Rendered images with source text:
<<<<
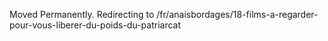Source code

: Moved Permanently. Redirecting to
/fr/anaisbordages/18-films-a-regarder-pour-vous-liberer-du-poids-du-patriarcat
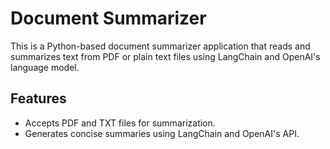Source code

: # Document Summarizer

This is a Python-based document summarizer application that reads and summarizes text from PDF or plain text files using LangChain and OpenAI's language model.

## Features
- Accepts PDF and TXT files for summarization.
- Generates concise summaries using LangChain and OpenAI's API.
>>>>
Task objective:
Copy out, exactly and alone, the lines of the entries above between the ones holding "This is a Python-based" and "- Accepts PDF", inclusive.

Exercise answer:
This is a Python-based document summarizer application that reads and summarizes text from PDF or plain text files using LangChain and OpenAI's language model.

## Features
- Accepts PDF and TXT files for summarization.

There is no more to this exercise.